Tuesday, November 15, 2016


Grunge music had pretty much run its course by 1995. Kurt Cobain was dead. Mudhoney still wasn’t famous. The Seattle sound had been replaced on the radio by up-and-comers Hootie & the Blowfish and Blues Traveler. For many, it was like the revolution hadn’t even happened. But it had, and many of those that had benefitted from the grunge explosion were ready to move on—but not without first paying tribute to their forebears. But who were these forebears?

If you were to try to trace grunge music back to its source, you wouldn’t get far before running into Mike Watt. Watt was the bass player that launched a thousand other bass players. Ending every gig with words that encouraged audience members to start their own band, Watt defined punk rock in the ’80s as a member of San Pedro’s Minutemen and helped create the post-punk genre the following decade with his work in fIREHOSE. Many of the people who formed the bands that put Seattle on the map in the mid-’90s grew up idolizing Watt. As such, several jumped at the chance to help record his first post-fIREHOSE solo album.

The solo record was called Ball-Hog or Tug Boat?
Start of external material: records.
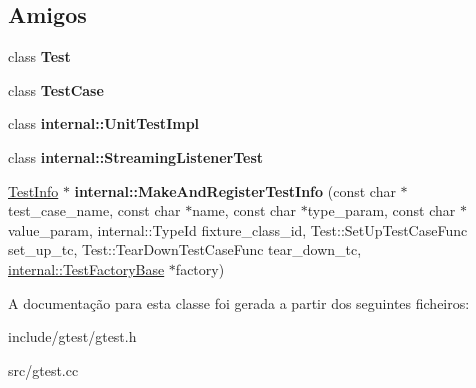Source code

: \subsection*{Amigos}
\begin{DoxyCompactItemize}
\item 
\hypertarget{classtesting_1_1TestInfo_a5b78b1c2e1fa07ffed92da365593eaa4}{class {\bfseries Test}}\label{classtesting_1_1TestInfo_a5b78b1c2e1fa07ffed92da365593eaa4}

\item 
\hypertarget{classtesting_1_1TestInfo_aff779e55b06adfa7c0088bd10253f0f0}{class {\bfseries Test\-Case}}\label{classtesting_1_1TestInfo_aff779e55b06adfa7c0088bd10253f0f0}

\item 
\hypertarget{classtesting_1_1TestInfo_acc0a5e7573fd6ae7ad1878613bb86853}{class {\bfseries internal\-::\-Unit\-Test\-Impl}}\label{classtesting_1_1TestInfo_acc0a5e7573fd6ae7ad1878613bb86853}

\item 
\hypertarget{classtesting_1_1TestInfo_adc037d188dab349a94868991955c9cd4}{class {\bfseries internal\-::\-Streaming\-Listener\-Test}}\label{classtesting_1_1TestInfo_adc037d188dab349a94868991955c9cd4}

\item 
\hypertarget{classtesting_1_1TestInfo_a3e27fa5e97044d379b1e3b2a753f56f8}{\hyperlink{classtesting_1_1TestInfo}{Test\-Info} $\ast$ {\bfseries internal\-::\-Make\-And\-Register\-Test\-Info} (const char $\ast$test\-\_\-case\-\_\-name, const char $\ast$name, const char $\ast$type\-\_\-param, const char $\ast$value\-\_\-param, internal\-::\-Type\-Id fixture\-\_\-class\-\_\-id, Test\-::\-Set\-Up\-Test\-Case\-Func set\-\_\-up\-\_\-tc, Test\-::\-Tear\-Down\-Test\-Case\-Func tear\-\_\-down\-\_\-tc, \hyperlink{classtesting_1_1internal_1_1TestFactoryBase}{internal\-::\-Test\-Factory\-Base} $\ast$factory)}\label{classtesting_1_1TestInfo_a3e27fa5e97044d379b1e3b2a753f56f8}

\end{DoxyCompactItemize}


A documentação para esta classe foi gerada a partir dos seguintes ficheiros\-:\begin{DoxyCompactItemize}
\item 
include/gtest/gtest.\-h\item 
src/gtest.\-cc\end{DoxyCompactItemize}
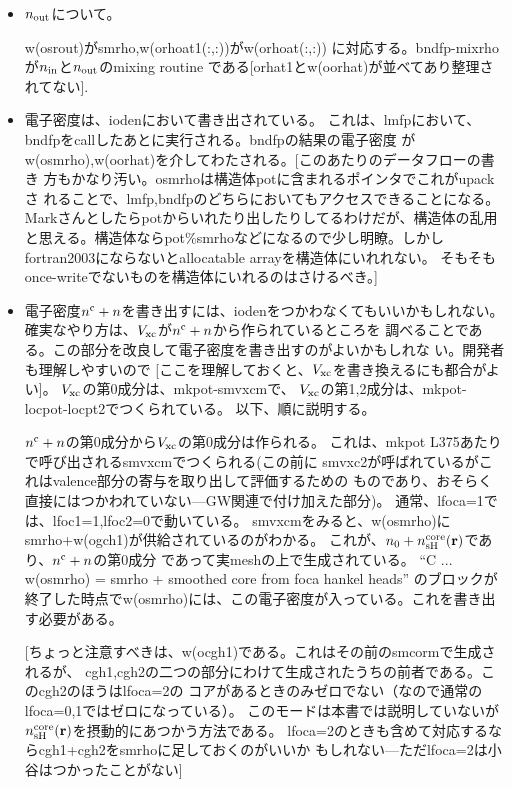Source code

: \documentclass[twocolumn,showpacs,preprintnumbers,amsmath,amssymb,floatfix]{revtex4-1}
\newcommand{\bfr}{{\bf r}}
\begin{document}
\begin{widetext}
\begin{itemize}
\item
$n_{\rm out}$について。

w(osrout)がsmrho,w(orhoat1(:,:))がw(orhoat(:,:))
に対応する。bndfp-mixrhoが$n_{\rm in}$と$n_{\rm out}$のmixing routine
である[orhat1とw(oorhat)が並べてあり整理されてない].

\item
電子密度は、iodenにおいて書き出されている。
これは、lmfpにおいて、bndfpをcallしたあとに実行される。bndfpの結果の電子密度
がw(osmrho),w(oorhat)を介してわたされる。{\small[このあたりのデータフローの書き
     方もかなり汚い。osmrhoは構造体potに含まれるポインタでこれがupackさ
     れることで、lmfp,bndfpのどちらにおいてもアクセスできることになる。
     Markさんとしたらpotからいれたり出したりしてるわけだが、構造体の乱用
     と思える。構造体ならpot\%smrhoなどになるので少し明瞭。しかし
     fortran2003にならないとallocatable arrayを構造体にいれれない。
     そもそもonce-writeでないものを構造体にいれるのはさけるべき。]}


\item
電子密度$n^{\rm c}+n$を書き出すには、iodenをつかわなくてもいいかもしれない。
確実なやり方は、$V_{\rm xc}$が$n^{\rm c}+n$から作られているところを
調べることである。この部分を改良して電子密度を書き出すのがよいかもしれな
い。開発者も理解しやすいので
[ここを理解しておくと、$V_{\rm xc}$を書き換えるにも都合がよい]。
$V_{\rm xc}$の第0成分は、mkpot-smvxcmで、
$V_{\rm xc}$の第1,2成分は、mkpot-locpot-locpt2でつくられている。
以下、順に説明する。

$n^{\rm c}+n$の第0成分から$V_{\rm xc}$の第0成分は作られる。
これは、mkpot L375あたりで呼び出されるsmvxcmでつくられる(この前に
smvxc2が呼ばれているがこれはvalence部分の寄与を取り出して評価するための
ものであり、おそらく直接にはつかわれていない---GW関連で付け加えた部分)。
通常、lfoca=1では、lfoc1=1,lfoc2=0で動いている。
smvxcmをみると、w(osmrho)にsmrho+w(ogch1)が供給されているのがわかる。
これが、$n_0+n^{\rm core}_{\rm sH}(\bfr)$であり、$n^{\rm c}+n$の第0成分
であって実meshの上で生成されている。
``C ... w(osmrho) = smrho + smoothed core from foca hankel heads''
のブロックが終了した時点でw(osmrho)には、この電子密度が入っている。これを書き出す必要がある。

{\small [ちょっと注意すべきは、w(ocgh1)である。これはその前のsmcormで生成されるが、
cgh1,cgh2の二つの部分にわけて生成されたうちの前者である。このcgh2のほうはlfoca=2の
コアがあるときのみゼロでない（なので通常のlfoca=0,1ではゼロになっている）。
このモードは本書では説明していないが
$n^{\rm core}_{\rm sH}(\bfr)$を摂動的にあつかう方法である。
lfoca=2のときも含めて対応するならcgh1+cgh2をsmrhoに足しておくのがいいか
もしれない---ただlfoca=2は小谷はつかったことがない]}


\end{itemize}
\end{widetext}
\end{document}
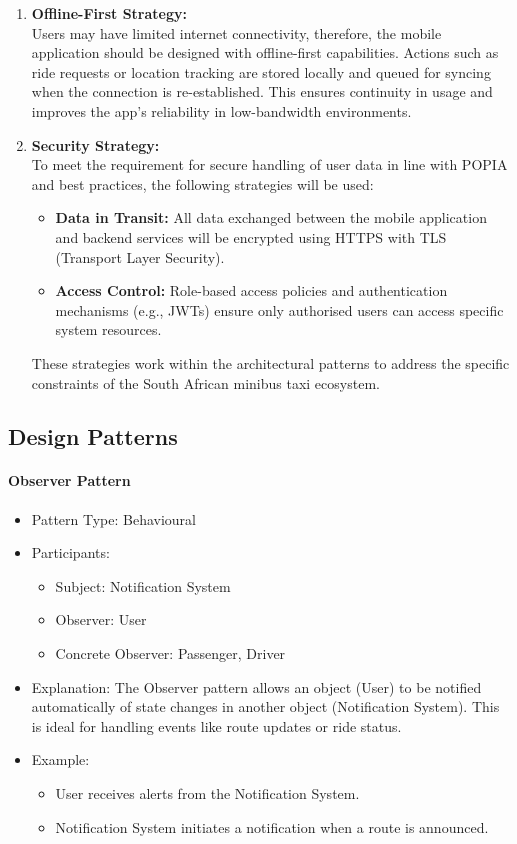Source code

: \documentclass[a4paper,12pt]{article}
\begin{document}
\begin{enumerate}
    \item \textbf{Offline-First Strategy:}\\
    Users may have limited internet connectivity, therefore, the mobile application should be designed with offline-first capabilities. Actions such as ride requests or location tracking are stored locally and queued for syncing when the connection is re-established. This ensures continuity in usage and improves the app’s reliability in low-bandwidth environments.

    \item \textbf{Security Strategy:}\\
    To meet the requirement for secure handling of user data in line with POPIA and best practices, the following strategies will be used:
    \begin{itemize}
        \item \textbf{Data in Transit:} All data exchanged between the mobile application and backend services will be encrypted using HTTPS with TLS (Transport Layer Security).
        \item \textbf{Access Control:} Role-based access policies and authentication mechanisms (e.g., JWTs) ensure only authorised users can access specific system resources.
    \end{itemize}
    These strategies work within the architectural patterns to address the specific constraints of the South African minibus taxi ecosystem.
\end{enumerate}

\subsection{Design Patterns}

\paragraph{Observer Pattern}
\begin{itemize}
    \item Pattern Type: Behavioural
    \item Participants:
    \begin{itemize}
        \item Subject: Notification System
        \item Observer: User
        \item Concrete Observer: Passenger, Driver 
    \end{itemize}
    \item Explanation: The Observer pattern allows an object (User) to be notified automatically of state changes in another object (Notification System). This is ideal for handling events like route updates or ride status.
    \item Example:
    \begin{itemize}
        \item User receives alerts from the Notification System.
        \item Notification System initiates a notification when a route is announced.
    \end{itemize}
\end{itemize}
\end{document}

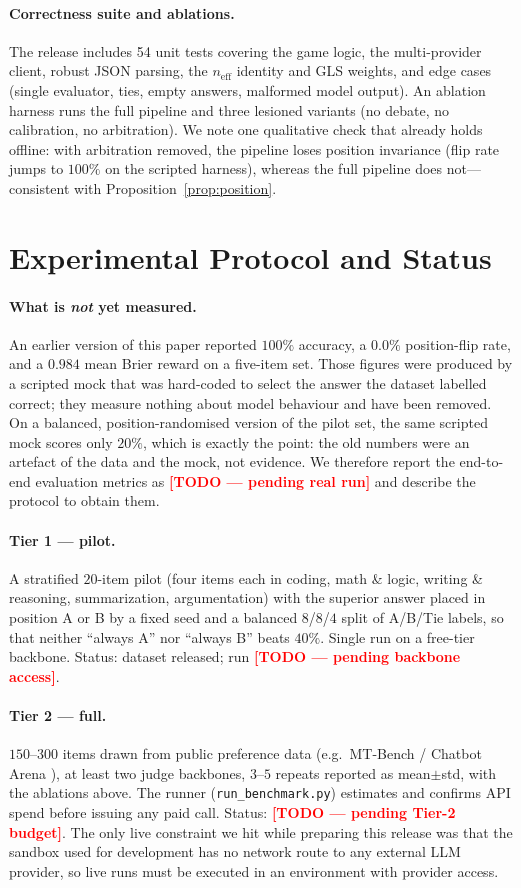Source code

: \documentclass[11pt]{article}
\newcommand{\neff}{n_{\mathrm{eff}}}
\newcommand{\todo}[1]{\textcolor{red}{\textbf{[TODO --- #1]}}}
\begin{document}
\paragraph{Correctness suite and ablations.} The release includes 54 unit tests
covering the game logic, the multi-provider client, robust JSON parsing, the
$\neff$ identity and GLS weights, and edge cases (single evaluator, ties, empty
answers, malformed model output). An ablation harness runs the full pipeline and
three lesioned variants (no debate, no calibration, no arbitration). We note one
qualitative check that already holds offline: with arbitration removed, the
pipeline loses position invariance (flip rate jumps to $100\%$ on the scripted
harness), whereas the full pipeline does not---consistent with
Proposition~\ref{prop:position}.

\section{Experimental Protocol and Status}
\paragraph{What is \emph{not} yet measured.} An earlier version of this paper
reported $100\%$ accuracy, a $0.0\%$ position-flip rate, and a $0.984$ mean
Brier reward on a five-item set. Those figures were produced by a scripted mock
that was hard-coded to select the answer the dataset labelled correct; they
measure nothing about model behaviour and have been removed. On a balanced,
position-randomised version of the pilot set, the same scripted mock scores only
$20\%$, which is exactly the point: the old numbers were an artefact of the data
and the mock, not evidence. We therefore report the end-to-end evaluation
metrics as \todo{pending real run} and describe the protocol to obtain them.

\paragraph{Tier 1 --- pilot.} A stratified $20$-item pilot (four items each in
coding, math \& logic, writing \& reasoning, summarization, argumentation) with
the superior answer placed in position A or B by a fixed seed and a balanced
$8$/$8$/$4$ split of A/B/Tie labels, so that neither ``always A'' nor ``always
B'' beats $40\%$. Single run on a free-tier backbone. Status: dataset released;
run \todo{pending backbone access}.

\paragraph{Tier 2 --- full.} $150$--$300$ items drawn from public preference
data (e.g.\ MT-Bench / Chatbot Arena \citep{zheng2023}), at least two judge
backbones, $3$--$5$ repeats reported as mean$\pm$std, with the ablations above.
The runner (\texttt{run\_benchmark.py}) estimates and confirms API spend before
issuing any paid call. Status: \todo{pending Tier-2 budget}. The only live
constraint we hit while preparing this release was that the sandbox used for
development has no network route to any external LLM provider, so live runs must
be executed in an environment with provider access.
\end{document}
Released in February of ’95, it featured in-studio collaborations with, among others,Henry Rollins, Flea, Thurston Moore, J Mascis, members of the Beastie Boys, Frank Black, Dave Pirner, Evan Dando, Nels Cline, Pat Smear, Dave Grohl and Eddie Vedder. With this many cooks in the kitchen, there were bound to be some hits and misses. Honestly, this record has always felt a little unfocused and inconsistent to me. I’ve always loved it as an idea, though—an attempt from those who had gained popularity in the ’90s to lend their celebrity in lifting up one they considered a legend.

That’s where this live record comes in. Recorded in Chicago in May of ’95, Ring Spiel captures a single energetic night of the solo tour Watt spent opening for Hovercraft and Foo Fighters. Filling out his band were Sunny Day Real Estate/early Foo Fighter drummer William Goldsmith, former Nirvana and then-current Foo Fighters members Grohl and Smear, and Pearl Jam singer Vedder. Vedder contributed some vocals, but spent most of his time onstage playing rhythm guitar.

Any inconsistency I observed in the source material is quickly forgotten during this astonishing sonic time capsule. The band is raw and fired up, switching instruments and benching themselves to accommodate the different feel and shape of each song. Together, they power through a dozen and a half songs, including the Daniel Johnson cover “Walking the Cow” and the now-infamous Watt composition “Piss-Bottle Man.” Highlights include the Eddie Vedder song “Habit,” the Minutemen classic “Political Song for Michael Jackson to Sing” and a cover of Blue Öyster Cult’s “The Red and the Black.” It is a blisteringly solid performance by musicians that are almost having too much fun playing live. Is it as good as seeing Watt live today? Not even close. But for those that want to experience what it would’ve been like to see Watt lead a band of young bucks into their post-grunge music prime, this should be required listening.